U.S. Department of State 2004 Trafficking in Persons Report - Gabon
|Publisher||United States Department of State|
|Author||Office to Monitor and Combat Trafficking in Persons|
|Publication Date||14 June 2004|
|Cite as||United States Department of State, U.S. Department of State 2004 Trafficking in Persons Report - Gabon, 14 June 2004, available at: http://www.refworld.org/docid/4680d7f02.html [accessed 31 January 2015]|
|Disclaimer||This is not a UNHCR publication. UNHCR is not responsible for, nor does it necessarily endorse, its content. Any views expressed are solely those of the author or publisher and do not necessarily reflect those of UNHCR, the United Nations or its Member States.|
Gabon (Tier 2 Watch List)
Gabon is a destination country for children trafficked from Benin, Nigeria, and Togo for the purposes of forced domestic servitude and commercial labor. The majority of the trafficked children are girls used for forced domestic work, market vending, and staffing roadside restaurants. Boys are forcibly employed in small workshops and as street hawkers. The victims are typically trafficked into the country by boat and deposited on one of many deserted beaches where the likelihood of detection by authorities is small. NGOs estimate that the number of trafficking victims is significant, but accurate statistics are unavailable.
The Government of Gabon does not fully comply with minimum standards for the elimination of trafficking; however, it is making significant efforts to do so. Gabon is placed on Tier 2 Watch List for failing to provide evidence of increasing efforts to combat severe forms of trafficking in persons, including investigating and prosecuting trafficking cases, and adopting measures to prevent trafficking. Gabon should strengthen its anti-trafficking efforts by improving its investigations, prosecuting traffickers, and undertaking regional cooperation to prevent children from being trafficked into the country.
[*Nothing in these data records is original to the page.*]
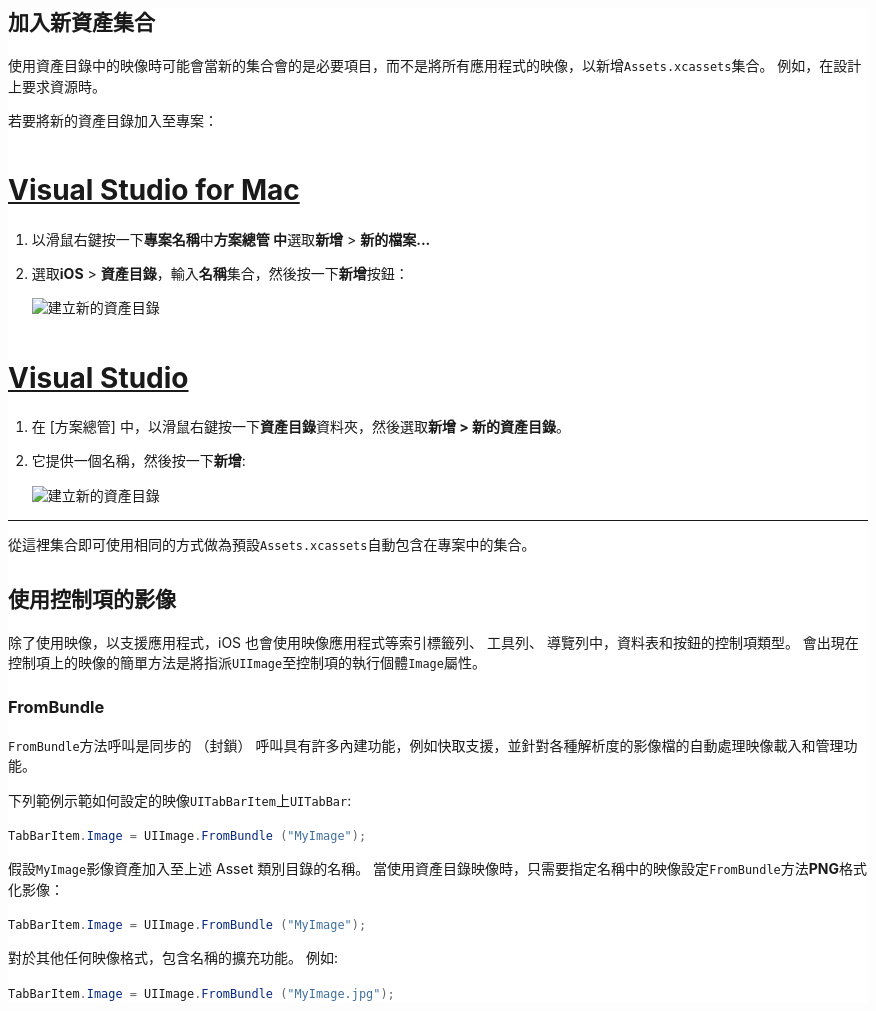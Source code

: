 ## <a name="adding-new-assets-collections"></a>加入新資產集合

使用資產目錄中的映像時可能會當新的集合會的是必要項目，而不是將所有應用程式的映像，以新增`Assets.xcassets`集合。 例如，在設計上要求資源時。

若要將新的資產目錄加入至專案：

# <a name="visual-studio-for-mactabvsmac"></a>[Visual Studio for Mac](#tab/vsmac)

1. 以滑鼠右鍵按一下**專案名稱**中**方案總管 中**選取**新增** > **新的檔案...**
2. 選取**iOS** > **資產目錄**，輸入**名稱**集合，然後按一下**新增**按鈕：

    ![](displaying-an-image-images/asset01.png "建立新的資產目錄")

# <a name="visual-studiotabvswin"></a>[Visual Studio](#tab/vswin)

1. 在 [方案總管] 中，以滑鼠右鍵按一下**資產目錄**資料夾，然後選取**新增 > 新的資產目錄**。
2. 它提供一個名稱，然後按一下**新增**:

    ![](displaying-an-image-images/asset1.png "建立新的資產目錄")

-----


從這裡集合即可使用相同的方式做為預設`Assets.xcassets`自動包含在專案中的集合。

<a name="controls" />

## <a name="using-images-with-controls"></a>使用控制項的影像

除了使用映像，以支援應用程式，iOS 也會使用映像應用程式等索引標籤列、 工具列、 導覽列中，資料表和按鈕的控制項類型。 會出現在控制項上的映像的簡單方法是將指派`UIImage`至控制項的執行個體`Image`屬性。

<a name="frombundle" />

### <a name="frombundle"></a>FromBundle

`FromBundle`方法呼叫是同步的 （封鎖） 呼叫具有許多內建功能，例如快取支援，並針對各種解析度的影像檔的自動處理映像載入和管理功能。  

下列範例示範如何設定的映像`UITabBarItem`上`UITabBar`:

```csharp
TabBarItem.Image = UIImage.FromBundle ("MyImage");
```

假設`MyImage`影像資產加入至上述 Asset 類別目錄的名稱。 當使用資產目錄映像時，只需要指定名稱中的映像設定`FromBundle`方法**PNG**格式化影像：

```csharp
TabBarItem.Image = UIImage.FromBundle ("MyImage");
```

對於其他任何映像格式，包含名稱的擴充功能。 例如: 

```csharp
TabBarItem.Image = UIImage.FromBundle ("MyImage.jpg");
```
Anti-trafficking legislation was adopted by the National Assembly in late 2003 and was under consideration by the Senate in March 2004. In the absence of an applicable law, the government has not actively investigated or prosecuted any cases of trafficking. In October 2003, UNICEF trained 22 security officials on anti-trafficking measures. Those officials trained an additional 43 security agents, including labor inspectors, in recognizing and preventing child trafficking and protecting its victims. At least one trafficking-related arrest was made following this training.
UNICEF estimates that more than 3,000 trafficked children have received assistance from the government and various NGOs in Gabon since 2002. In April 2003, the Ministry of Labor, with the help of UNICEF, set up a toll-free hotline for child trafficking victims. The call center provided child victims with 24-hour assistance and arranged free transport to a shelter. Of the 3,500 calls received in 2003, 100 calls were deemed actionable, 52 children were rescued, and 14 reunited with their families. No corresponding arrests were made.
The government has made only minimal efforts to prevent trafficking into Gabon. An inter-ministerial committee is tasked with leading the government's anti-trafficking efforts, but it meets infrequently and has no budget or office. The government is involved in the preliminary stages of the development of regional cooperation to prevent trafficking.